Tangan Harry bermain-main dengan buku yang ada di dalam lokernya, pura-pura terlihat seperti ia sedang melakukan sesuatu padahal tidak sama sekali. Setelah itu, Harry pun menutupnya perlahan dan kembali menatap Louis lagi dengan tenang. "Lalu kenapa tiba-tiba kau bertanya soal Patricia kepadaku?"
"Tidak, sebenarnya aku hanya ingin basa-basi denganmu," Louis mengangkat bahunya. Pipinya bersemu merah. "Sebelumnya, namamu Harry, kan? I was wondering... mengapa kita tidak pernah berbincang sebelumnya? Kau sepertinya teman yang mengasyikan untuk diajak mengobrol."
"Kenapa kau menanyakan hal itu padaku? Mana kutahu," Harry mengerjap bingung. "Now, if you don't mind, aku masih ada kelas setelah ini."
Louis meletakkan tangannya di atas bahu Harry, hampir saja Harry terperanjat karena sentuhan itu. "Sebentar."
Harry melihat sekelilingnya, berusaha menghindar dari tatapan Louis yang mengintimidasinya.
"Apa yang akan kaulakukan malam ini?"
Harry, yang menganggap pertanyaan yang dilontarkan Louis barusan itu sebagai lelucon semata, menanggapinya dengan sebuah senyuman tipis lalu menjawab, "Pergi makan malam denganmu?"
Louis tersenyum lebar, "Good. Aku tunggu kau jam tujuh di Terroirs."
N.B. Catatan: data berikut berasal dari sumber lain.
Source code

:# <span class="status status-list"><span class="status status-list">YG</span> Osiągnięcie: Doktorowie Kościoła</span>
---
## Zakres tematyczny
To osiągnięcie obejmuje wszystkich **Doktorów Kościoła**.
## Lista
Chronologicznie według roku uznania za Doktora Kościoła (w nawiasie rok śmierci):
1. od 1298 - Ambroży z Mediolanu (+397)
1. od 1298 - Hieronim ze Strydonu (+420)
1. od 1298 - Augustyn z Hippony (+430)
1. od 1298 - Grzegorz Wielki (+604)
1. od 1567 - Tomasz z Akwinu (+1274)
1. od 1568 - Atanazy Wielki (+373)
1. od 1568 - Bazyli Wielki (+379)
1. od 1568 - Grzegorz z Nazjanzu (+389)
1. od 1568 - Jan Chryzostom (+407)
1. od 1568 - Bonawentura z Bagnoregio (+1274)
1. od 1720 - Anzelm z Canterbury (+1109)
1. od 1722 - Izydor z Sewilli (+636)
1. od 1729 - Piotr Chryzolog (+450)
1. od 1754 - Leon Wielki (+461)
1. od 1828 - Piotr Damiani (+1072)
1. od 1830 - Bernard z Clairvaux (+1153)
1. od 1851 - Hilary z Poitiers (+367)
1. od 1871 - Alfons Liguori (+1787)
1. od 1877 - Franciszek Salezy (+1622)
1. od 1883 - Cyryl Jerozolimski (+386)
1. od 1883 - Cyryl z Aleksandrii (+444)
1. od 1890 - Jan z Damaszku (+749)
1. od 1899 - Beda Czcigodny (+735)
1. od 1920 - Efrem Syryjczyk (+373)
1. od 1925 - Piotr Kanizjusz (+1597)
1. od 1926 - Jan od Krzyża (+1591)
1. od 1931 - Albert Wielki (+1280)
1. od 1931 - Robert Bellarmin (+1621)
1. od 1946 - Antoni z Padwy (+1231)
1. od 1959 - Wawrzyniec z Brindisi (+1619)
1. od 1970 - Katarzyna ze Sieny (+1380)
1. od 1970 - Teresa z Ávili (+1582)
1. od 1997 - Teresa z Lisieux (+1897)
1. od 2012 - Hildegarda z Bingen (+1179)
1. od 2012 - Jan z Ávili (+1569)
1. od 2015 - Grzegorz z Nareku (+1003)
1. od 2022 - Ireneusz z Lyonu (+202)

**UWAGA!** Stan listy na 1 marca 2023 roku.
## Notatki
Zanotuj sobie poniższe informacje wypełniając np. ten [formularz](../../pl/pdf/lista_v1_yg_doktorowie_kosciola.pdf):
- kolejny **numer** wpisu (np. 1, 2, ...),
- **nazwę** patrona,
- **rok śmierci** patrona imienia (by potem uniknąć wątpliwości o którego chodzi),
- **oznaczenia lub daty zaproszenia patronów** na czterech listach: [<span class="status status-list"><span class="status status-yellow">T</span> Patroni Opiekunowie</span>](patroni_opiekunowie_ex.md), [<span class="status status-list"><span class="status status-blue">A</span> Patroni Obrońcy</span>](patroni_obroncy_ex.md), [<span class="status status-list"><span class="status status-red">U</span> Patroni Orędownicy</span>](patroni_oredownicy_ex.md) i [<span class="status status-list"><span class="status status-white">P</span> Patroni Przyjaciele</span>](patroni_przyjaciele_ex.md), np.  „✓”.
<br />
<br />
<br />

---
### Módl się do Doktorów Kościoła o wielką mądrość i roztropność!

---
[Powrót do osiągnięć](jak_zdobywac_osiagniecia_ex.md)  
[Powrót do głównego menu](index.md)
Harry mengeryitkan dahinya, "A-apa maksudmu? Kau... tidak mungkin. Kau mengajakku..."
"Kencan," Louis tertawa renyah. "Kau boleh menyebutnya seperti itu. Aku sering memperhatikanmu akhir-akhir ini. Kau gay kan, Styles?"
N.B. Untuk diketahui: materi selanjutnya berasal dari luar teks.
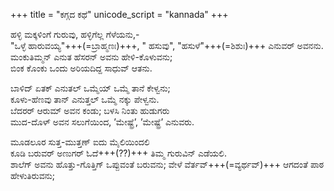 +++
title = "ಕಗ್ಗದ ಕಥೆ"
unicode_script = "kannada"
+++

ಹಳ್ಳಿ ಮಕ್ಕಳಿಂಗೆ ಗುರುವು, ಹಳ್ಳಿಗೆಲ್ಲ ಗೆಳೆಯನು,-  
"ಒಳ್ಳೆ ಹಾರುವಯ್ಯ"+++(=ಬ್ರಾಹ್ಮಣಃ)+++, " ಹಸುವು", "ಹಸುಳೆ"+++(=ಶಿಶುಃ)+++ ಎನುವರ್ ಅವನನು.  
ಮಂಕುತಿಮ್ಮನ್ ಎನುತ ಹೆಸರನ್ ಅವನು ಹೇಳಿ-ಕೊಳುವನು;  
ಬಿಂಕ ಕೊಂಕು ಒಂದು ಅರಿಯದಿದ್ದ ಸಾಧುವ್ ಆತನು.

ಬಾಳಿದ್ ಏತಕ್ ಎನುತಲ್ ಒಮ್ಮೆಯ್ ಒಮ್ಮೆ ತಾನೆ ಕೇಳ್ವನು;  
ಕೂಳು-ಹೆಣವು ತಾನ್ ಎನುತ್ತಲ್ ಒಮ್ಮೆ ನಕ್ಕು ಪೇಳ್ವನು.  
ಬೆದರರ್ ಆರುಮ್ ಅವನ ಕಂಡು; ಬಳಸಿ ನಿಂತು ಹುಡುಗರು  
ಮುದ-ದೊಳ್ ಅವನ ಸಲುಗೆಯಿಂದ, ’ಮೇಷ್ಟ್ರೆ’, ’ಮೇಷ್ಟ್ರೆ’ ಎನುವರು.

ಮೂಡಲೂರ ಸುತ್ತ-ಮುತ್ತಣ್ ಐದು ಮೈಲಿಯಿಂದಲಿ  
ಕೂಡಿ ಬರುವರ್ ಅಣುಗರ್ ಓದೆ+++(??)+++ ತಿಮ್ಮ ಗುರುವಿನ್ ಎಡೆಯಲಿ.  
ಶಾಲೆಗ್ ಅವನು ಹೊತ್ತು-ಗೊತ್ತಿಗ್ ಒಪ್ಪುವಂತೆ  ಬರುವನು;
ವೇಳೆ ವೆರ್ತವ್+++(=ವ್ಯರ್ಥವ್)+++ ಆಗದಂತೆ ಪಾಠ ಹೇಳುತಿರುವನು;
Harry hendak membuka mulutnya lagi tapi Louis menimpali dengan cepat, "Jangan sampai terlambat, ya. Jam tujuh di Terroirs."
*
Harry menggeleng-gelengkan kepalanya mengingat kejadian yang tergambar dalam mimpinya tadi malam.
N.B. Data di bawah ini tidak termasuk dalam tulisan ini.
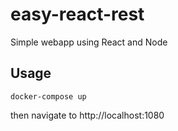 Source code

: # easy-react-rest
Simple webapp using React and Node

## Usage

`docker-compose up`

then navigate to http://localhost:1080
Mimpi yang benar-benar gila. Harry tersenyum geli sendiri membayangkan kalau hal itu benar-benar terjadi dalam kehidupan nyata. Louis Tomlinson mungkin akan dicemooh dan dibenci oleh para gadis seantero sekolah jika ia diketahui memiliki orientasi seksual yang menyimpang dan mengencani Harry yang nyatanya adalah seorang laki-laki.
Harry mengembuskan napas panjang sambil berjalan ke lokernya. Tetapi ia tidak perlu lagi bersusah payah memikirkan apa yang akan terjadi selanjutnya karena... yah, itu kan hanya ada dalam mimpinya. Namun, mengapa Harry merasa ada sesuatu yang janggal di hatinya saat ini? Ah, mungkin hanya perasaannya saja.
Harry mengulurkan tangannya untuk membuka pintu lokernya ketika sebuah tangan menariknya hingga tubuhnya terputar 120 derajat ke kanan. Sepasang mata biru menatapnya begitu sengit dengan penuh kekecewaan.
"Kenapa kau tidak datang semalam? Aku menunggumu sampai restorannya tutup, tahu."
Selama beberapa detik, Harry terenyak.